EXERCISE INPUTS:
=-=-=

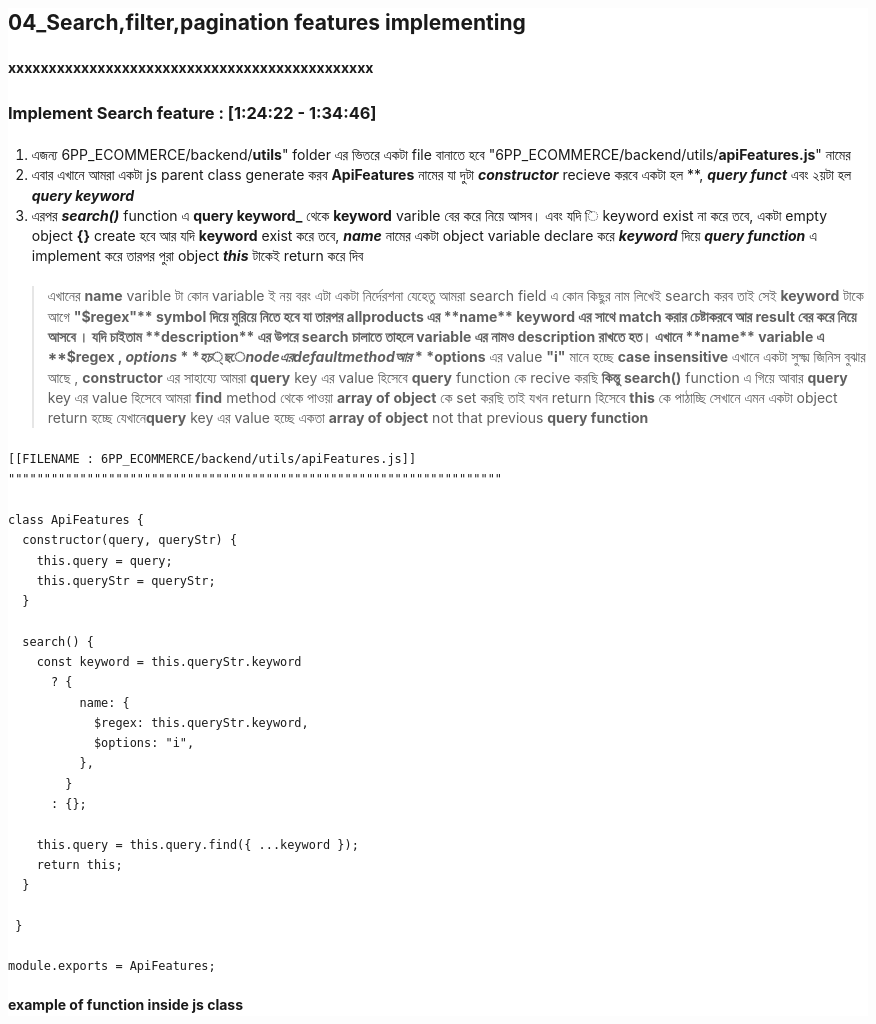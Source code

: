 ## 04_Search,filter,pagination features implementing

#### xxxxxxxxxxxxxxxxxxxxxxxxxxxxxxxxxxxxxxxxxxxxx

### Implement Search feature : [1:24:22 - 1:34:46]

####
1. এজন্য 6PP_ECOMMERCE/backend/**utils**" folder এর ভিতরে একটা file বানাতে হবে "6PP_ECOMMERCE/backend/utils/**apiFeatures.js**" নামের
2. এবার এখানে আমরা একটা js parent class generate করব **ApiFeatures** নামের  যা দুটা **_constructor_** recieve করবে একটা হল **, **_query funct_** এবং ২য়টা হল **_query keyword_**
3. এরপর **_search()_** function এ **query keyword_** থেকে **keyword** varible বের করে নিয়ে আসব। এবং  যদি ি keyword exist না করে তবে,  একটা empty object **{}** create হবে আর যদি **keyword** exist করে তবে, **_name_** নামের একটা object variable declare করে **_keyword_** দিয়ে **_query function_** এ implement করে তারপর পুরা object **_this_** টাকেই return করে দিব

####
> এখানের **name** varible টা কোন variable ই নয় বরং এটা একটা নির্দেরশনা যেহেতু  আমরা search field এ কোন কিছুর নাম লিখেই search করব তাই সেই **keyword** টাকে আগে **"$regex"** symbol দিয়ে মুরিয়ে নিতে হবে যা তারপর allproducts এর **name** keyword এর সাথে match করার চেষ্টাকরবে আর result বের করে নিয়ে আসবে । যদি চাইতাম **description** এর উপরে search চালাতে তাহলে variable এর নামও description রাখতে হত।
> এখানে **name** variable এ  **$regex , $options** হচ্ছে node এর default method আর **$options** এর value **"i"** মানে হচ্ছে **case insensitive**
> এখানে একটা সুক্ষ্ম জিনিস বুঝার আছে , **constructor** এর সাহায্যে আমরা **query** key এর value হিসেবে **query** function কে recive করছি  **কিন্তু** **search()** function এ গিয়ে আবার  **query** key এর value হিসেবে আমরা **find** method থেকে  পাওয়া **array of object** কে set করছি তাই যখন  return হিসেবে **this**  কে পাঠাচ্ছি সেখানে  এমন একটা object return হচ্ছে যেখানে**query** key এর value  হচ্ছে একতা **array of object** not that previous **query function** 

####
####

```http
[[FILENAME : 6PP_ECOMMERCE/backend/utils/apiFeatures.js]]
"""""""""""""""""""""""""""""""""""""""""""""""""""""""""""""""""""""

class ApiFeatures {
  constructor(query, queryStr) {
    this.query = query;
    this.queryStr = queryStr;
  }
  
  search() {
    const keyword = this.queryStr.keyword
      ? {
          name: {
            $regex: this.queryStr.keyword,
            $options: "i",
          },
        }
      : {};

    this.query = this.query.find({ ...keyword });
    return this;
  }
  
 }

module.exports = ApiFeatures;

```
#### example of function inside js class 
####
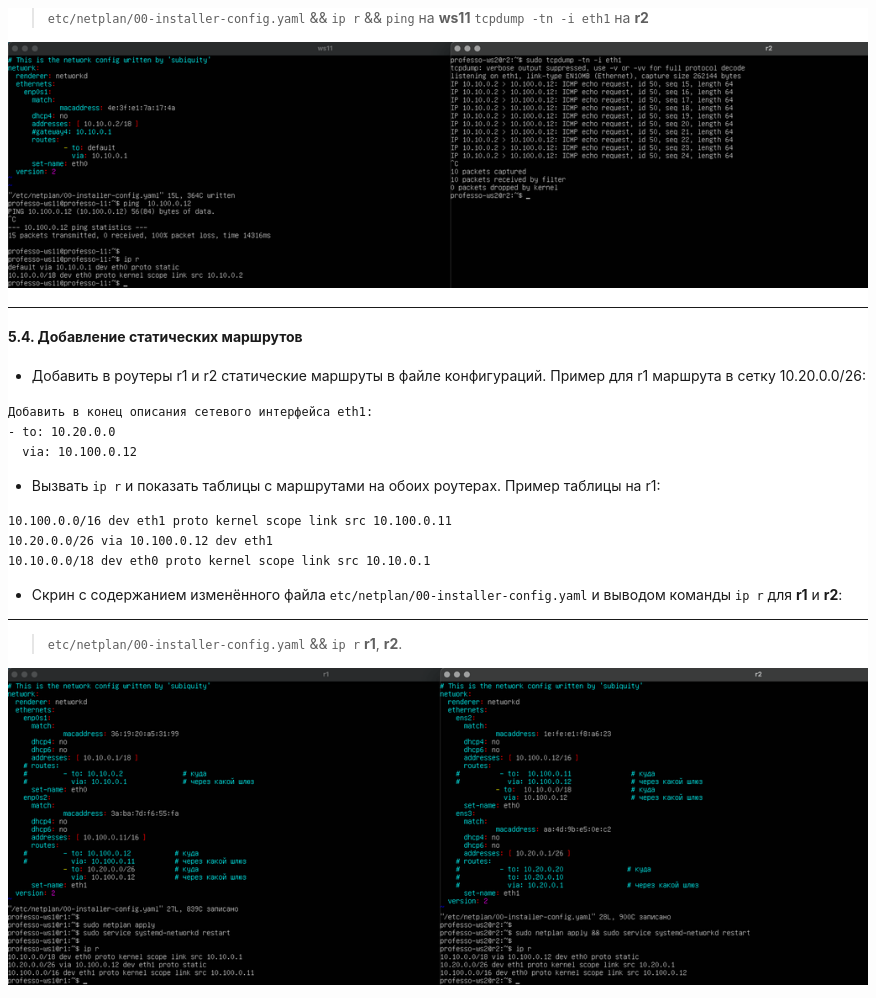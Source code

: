 > `etc/netplan/00-installer-config.yaml` && `ip r` && `ping` на **ws11** `tcpdump -tn -i eth1` на **r2**

<center>
	<img src="images/part5/part5_8_default_ping_ws11_r2.png" alt="part5_8_default_ping_ws11_r2.png" width=120%/>
</center>

***

#### 5.4. Добавление статических маршрутов
* Добавить в роутеры r1 и r2 статические маршруты в файле конфигураций. Пример для r1 маршрута в сетку 10.20.0.0/26:

```shell
Добавить в конец описания сетевого интерфейса eth1:
- to: 10.20.0.0
  via: 10.100.0.12
```

* Вызвать `ip r` и показать таблицы с маршрутами на обоих роутерах. Пример таблицы на r1:

```
10.100.0.0/16 dev eth1 proto kernel scope link src 10.100.0.11
10.20.0.0/26 via 10.100.0.12 dev eth1
10.10.0.0/18 dev eth0 proto kernel scope link src 10.10.0.1
```


* Cкрин с содержанием изменённого файла `etc/netplan/00-installer-config.yaml` и выводом  команды `ip r` для **r1** и **r2**:

***

> `etc/netplan/00-installer-config.yaml` && `ip r` **r1**, **r2**.

<center>
	<img src="images/part5/part5_9_r1_r2_ip_r.png" alt="part5_9_r1_r2_ip_r.png" width=120%/>
</center>
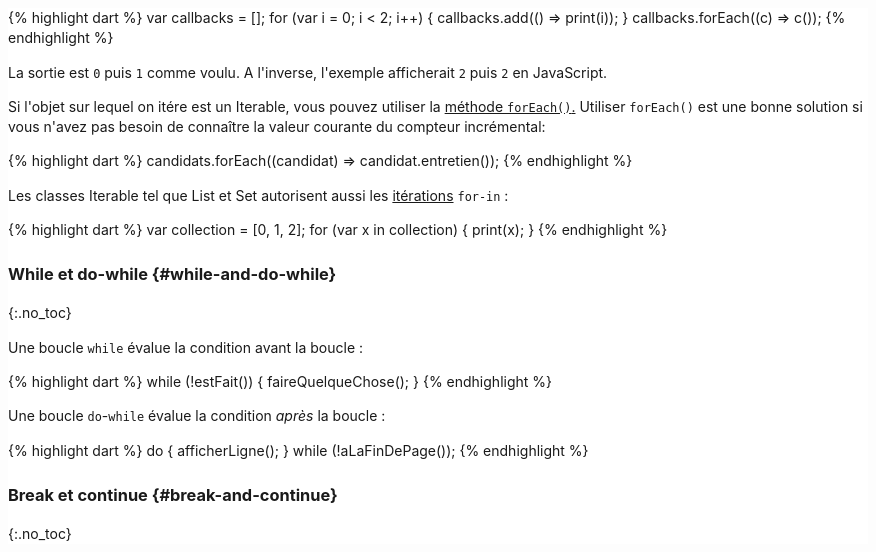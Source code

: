 
{% highlight dart %}
var callbacks = [];
for (var i = 0; i < 2; i++) {
  callbacks.add(() => print(i));
}
callbacks.forEach((c) => c());
{% endhighlight %}

La sortie est `0` puis `1` comme voulu. A l'inverse, l'exemple afficherait `2` puis `2` en JavaScript.

Si l'objet sur lequel on itére est un Iterable, vous pouvez utiliser la
<a href="https://api.dartlang.org/apidocs/channels/stable/dartdoc-viewer/dart-core.Iterable#id_forEach">méthode <code>forEach()</code>.</a>
Utiliser `forEach()` est une bonne solution si vous n'avez pas besoin de connaître la valeur courante du compteur incrémental:


{% highlight dart %}
candidats.forEach((candidat) => candidat.entretien());
{% endhighlight %}

Les classes Iterable tel que List et Set autorisent aussi les [itérations](ch03.html#iteration) `for-in` :


{% highlight dart %}
var collection = [0, 1, 2];
for (var x in collection) {
  print(x);
}
{% endhighlight %}


### While et do-while {#while-and-do-while}
{:.no_toc}

Une boucle `while` évalue la condition avant la boucle :


{% highlight dart %}
while (!estFait()) {
  faireQuelqueChose();
}
{% endhighlight %}

Une boucle `do`-`while` évalue la condition *après* la boucle :


{% highlight dart %}
do {
  afficherLigne();
} while (!aLaFinDePage());
{% endhighlight %}


### Break et continue {#break-and-continue}
{:.no_toc}
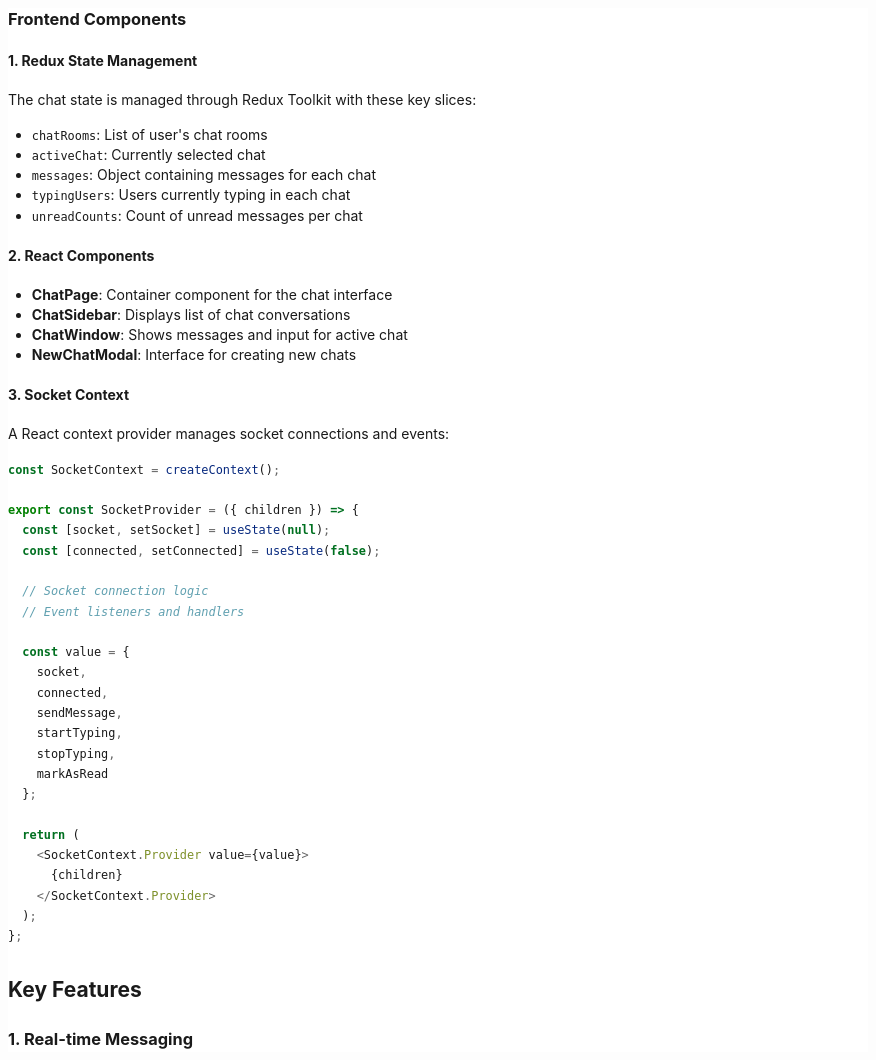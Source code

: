 ### Frontend Components

#### 1. Redux State Management

The chat state is managed through Redux Toolkit with these key slices:

- `chatRooms`: List of user's chat rooms
- `activeChat`: Currently selected chat
- `messages`: Object containing messages for each chat
- `typingUsers`: Users currently typing in each chat
- `unreadCounts`: Count of unread messages per chat

#### 2. React Components

- **ChatPage**: Container component for the chat interface
- **ChatSidebar**: Displays list of chat conversations
- **ChatWindow**: Shows messages and input for active chat
- **NewChatModal**: Interface for creating new chats

#### 3. Socket Context

A React context provider manages socket connections and events:

```javascript
const SocketContext = createContext();

export const SocketProvider = ({ children }) => {
  const [socket, setSocket] = useState(null);
  const [connected, setConnected] = useState(false);
  
  // Socket connection logic
  // Event listeners and handlers
  
  const value = {
    socket,
    connected,
    sendMessage,
    startTyping,
    stopTyping,
    markAsRead
  };

  return (
    <SocketContext.Provider value={value}>
      {children}
    </SocketContext.Provider>
  );
};
```

## Key Features

### 1. Real-time Messaging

=-=-=

WORK TO COMPLETE:
State how many lines in the entries hold "collection". Nothing should come before or after the number.

COMPLETED EXERCISE:
2